If you're vegetarian:
Most stuffing recipes call for chicken stock to bind together all that bread. If you want to avoid using animal products altogether, use a veggie stock instead. Bake the stuffing in a casserole dish instead of inside the turkey (it's actually way healthier like this anyway).If you can't eat gluten:
This one is quite simple; to avoid gluten in stuffing, simply use your favorite bread substitute. Cut into cubes like you would for regular stuffing and bake as usual. Gluten-free bread tends to be drier than regular bread, so it actually acts more as a sponge for the wet ingredients and, some might say, soaks up the flavor better than the original.
There is a whole world of dairy substitute products out there that are, in my humble opinion, just as good as their dairy counterparts (though they have a long way to go with cheese). Try replacing the butter with a vegan buttery spread or olive oil.
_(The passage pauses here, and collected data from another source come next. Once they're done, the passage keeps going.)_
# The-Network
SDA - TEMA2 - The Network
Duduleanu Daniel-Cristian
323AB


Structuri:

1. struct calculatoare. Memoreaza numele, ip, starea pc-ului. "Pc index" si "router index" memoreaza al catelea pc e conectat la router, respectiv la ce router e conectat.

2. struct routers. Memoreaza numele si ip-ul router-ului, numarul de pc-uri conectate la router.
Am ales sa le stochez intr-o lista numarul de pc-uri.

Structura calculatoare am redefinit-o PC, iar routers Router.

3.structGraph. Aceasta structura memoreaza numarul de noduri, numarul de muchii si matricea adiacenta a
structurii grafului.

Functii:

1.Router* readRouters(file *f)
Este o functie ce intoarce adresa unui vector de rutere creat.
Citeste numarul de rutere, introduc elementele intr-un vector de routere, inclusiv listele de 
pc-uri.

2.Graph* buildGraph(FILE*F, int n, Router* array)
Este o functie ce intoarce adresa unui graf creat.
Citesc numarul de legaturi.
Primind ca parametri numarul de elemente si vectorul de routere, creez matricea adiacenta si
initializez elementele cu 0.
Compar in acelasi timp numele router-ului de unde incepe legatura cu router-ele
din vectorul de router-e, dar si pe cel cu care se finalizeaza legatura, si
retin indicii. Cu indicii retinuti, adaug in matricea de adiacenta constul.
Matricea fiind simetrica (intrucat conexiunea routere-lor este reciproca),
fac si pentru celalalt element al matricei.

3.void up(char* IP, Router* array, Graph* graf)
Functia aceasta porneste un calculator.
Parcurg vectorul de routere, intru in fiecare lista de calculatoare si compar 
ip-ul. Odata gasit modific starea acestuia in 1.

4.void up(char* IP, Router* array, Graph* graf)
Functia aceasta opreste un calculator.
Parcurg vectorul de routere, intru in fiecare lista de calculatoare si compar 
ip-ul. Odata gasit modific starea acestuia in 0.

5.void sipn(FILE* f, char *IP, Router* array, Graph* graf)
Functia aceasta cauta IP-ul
You can also add dairy-free milk, sour cream, or cream cheese to amplify the creaminess. Be sure to incorporate lots of spices, herbs, and garlic to take these potatoes to the next level. Your guests will never be able to tell the difference.
If you're trying to steer clear of potatoes:
Potatoes, while delicious, are complex carbs that can raise your blood sugar and should be eaten in moderation. Instead, try mashing cauliflower. It sounds a little weird at first, but if you get the consistency and seasoning right, they should be just as smooth and creamy.
If you don't want a sugar rush:
When I think "sweet potato" and "Thanksgiving," I immediately think of orange glop in a casserole dish with a pile of toasted marshmallows on top. If you want that same sweet, candied taste but want a healthier take, try this recipe. It uses maple syrup, honey, and apple cider to elevate the natural sweetness of yams and sweet potatoes.
If you can't eat gluten:
Just because you can't digest wheat doesn't mean you can't partake in what's arguably the best part of Thanksgiving dinner. Gluten-free pie crusts are sometimes available ready-made in grocery stores, but if you can't find them there, they are super easy to make at home. Simply buy a gluten-free flour such as rice, potato, or almond, and make the pie crust as usual with the same measurements. This recipe details the process.
If you can't eat dairy products:Butter is an important component in pie crusts; it gives it the flakiness that is crucial to the pie eating experience. However, there are ways around using butter in your pastry dough. Again, vegan butters are available on the market, and those will work just fine, but if you want to go another route you can also use olive, coconut, or vegetable oil.
#SpoonTip: Try to keep the oil relatively chilled during the dough-making process.
The pie filling itself often includes some type of milk in the wet ingredients. Substitute milk product (usually evaporated milk) for any unseated non-dairy milk of your choice. Almond and coconut work wonderfully.
Green bean casserole
If you can't eat dairy products:
Let's be honest: Nobody knows why we still have green bean casserole. It's usually made with a thick slop called cream of mushroom soup, which is questionable in its own right, and for some reason it tends to get cold and soggy no matter how quickly it's served after it is taken out of the oven.
The only redeemable thing about this dish is the fried onions on top, but those are usually overpowered by the cream of mushroom soup. If you must venture into this territory and cannot eat the "cream" substance, try slicing up mushrooms and sautéing them with butter, garlic, herbs, and almond milk.
If you can't eat gluten:
Either fry your own thin onion slices with a gluten-free batter, or top your green beans with crushed rice crackers for a similar salty crunch.
If you just don't like green beans:
Try substituting another vegetable in while keeping the recipe the same. Sturdy choices like brussels sprouts, broccoli, or asparagus will hold up well to the thick soup.
So this Thanksgiving, ward off unwanted questions about your "trendy" diet, "weird" eating habits, or "unfortunate" allergies and make some delicious substitutes for these family favorites — you'll be thankful you did.